» What you are asked to do
Each line below should be repeated exactly as it stands.

» Input data
[Start of section]
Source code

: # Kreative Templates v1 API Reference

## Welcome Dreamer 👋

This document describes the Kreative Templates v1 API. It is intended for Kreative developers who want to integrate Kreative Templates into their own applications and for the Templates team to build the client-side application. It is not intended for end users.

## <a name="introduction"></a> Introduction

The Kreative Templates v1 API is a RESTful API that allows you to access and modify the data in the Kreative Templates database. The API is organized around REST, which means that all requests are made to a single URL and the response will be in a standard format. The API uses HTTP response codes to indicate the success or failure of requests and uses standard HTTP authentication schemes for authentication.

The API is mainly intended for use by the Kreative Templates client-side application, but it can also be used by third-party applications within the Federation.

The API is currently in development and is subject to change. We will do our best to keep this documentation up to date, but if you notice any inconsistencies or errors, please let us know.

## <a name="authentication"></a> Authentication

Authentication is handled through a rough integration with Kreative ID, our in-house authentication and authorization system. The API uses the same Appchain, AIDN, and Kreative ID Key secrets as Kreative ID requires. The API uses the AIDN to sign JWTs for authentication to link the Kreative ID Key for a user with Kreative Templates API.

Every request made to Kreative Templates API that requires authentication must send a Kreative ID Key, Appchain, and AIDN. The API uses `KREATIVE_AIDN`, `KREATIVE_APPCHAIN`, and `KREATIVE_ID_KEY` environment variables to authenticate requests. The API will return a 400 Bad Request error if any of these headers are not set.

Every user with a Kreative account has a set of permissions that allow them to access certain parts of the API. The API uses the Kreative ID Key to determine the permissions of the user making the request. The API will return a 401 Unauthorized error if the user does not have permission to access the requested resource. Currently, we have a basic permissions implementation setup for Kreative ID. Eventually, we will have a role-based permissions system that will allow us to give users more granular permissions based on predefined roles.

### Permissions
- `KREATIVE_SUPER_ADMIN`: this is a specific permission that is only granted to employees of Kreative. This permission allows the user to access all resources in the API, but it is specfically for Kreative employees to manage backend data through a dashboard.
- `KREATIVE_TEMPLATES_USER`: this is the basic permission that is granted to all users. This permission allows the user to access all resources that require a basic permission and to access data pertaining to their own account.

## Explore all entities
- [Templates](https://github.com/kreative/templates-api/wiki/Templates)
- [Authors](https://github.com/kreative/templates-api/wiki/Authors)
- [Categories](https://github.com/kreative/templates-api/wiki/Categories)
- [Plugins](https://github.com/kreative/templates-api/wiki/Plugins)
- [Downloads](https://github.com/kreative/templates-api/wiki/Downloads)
[End of section]
» Result below
Source code

: # Kreative Templates v1 API Reference

## Welcome Dreamer 👋

This document describes the Kreative Templates v1 API. It is intended for Kreative developers who want to integrate Kreative Templates into their own applications and for the Templates team to build the client-side application. It is not intended for end users.

## <a name="introduction"></a> Introduction

The Kreative Templates v1 API is a RESTful API that allows you to access and modify the data in the Kreative Templates database. The API is organized around REST, which means that all requests are made to a single URL and the response will be in a standard format. The API uses HTTP response codes to indicate the success or failure of requests and uses standard HTTP authentication schemes for authentication.

The API is mainly intended for use by the Kreative Templates client-side application, but it can also be used by third-party applications within the Federation.

The API is currently in development and is subject to change. We will do our best to keep this documentation up to date, but if you notice any inconsistencies or errors, please let us know.

## <a name="authentication"></a> Authentication

Authentication is handled through a rough integration with Kreative ID, our in-house authentication and authorization system. The API uses the same Appchain, AIDN, and Kreative ID Key secrets as Kreative ID requires. The API uses the AIDN to sign JWTs for authentication to link the Kreative ID Key for a user with Kreative Templates API.

Every request made to Kreative Templates API that requires authentication must send a Kreative ID Key, Appchain, and AIDN. The API uses `KREATIVE_AIDN`, `KREATIVE_APPCHAIN`, and `KREATIVE_ID_KEY` environment variables to authenticate requests. The API will return a 400 Bad Request error if any of these headers are not set.

Every user with a Kreative account has a set of permissions that allow them to access certain parts of the API. The API uses the Kreative ID Key to determine the permissions of the user making the request. The API will return a 401 Unauthorized error if the user does not have permission to access the requested resource. Currently, we have a basic permissions implementation setup for Kreative ID. Eventually, we will have a role-based permissions system that will allow us to give users more granular permissions based on predefined roles.

### Permissions
- `KREATIVE_SUPER_ADMIN`: this is a specific permission that is only granted to employees of Kreative. This permission allows the user to access all resources in the API, but it is specfically for Kreative employees to manage backend data through a dashboard.
- `KREATIVE_TEMPLATES_USER`: this is the basic permission that is granted to all users. This permission allows the user to access all resources that require a basic permission and to access data pertaining to their own account.

## Explore all entities
- [Templates](https://github.com/kreative/templates-api/wiki/Templates)
- [Authors](https://github.com/kreative/templates-api/wiki/Authors)
- [Categories](https://github.com/kreative/templates-api/wiki/Categories)
- [Plugins](https://github.com/kreative/templates-api/wiki/Plugins)
- [Downloads](https://github.com/kreative/templates-api/wiki/Downloads)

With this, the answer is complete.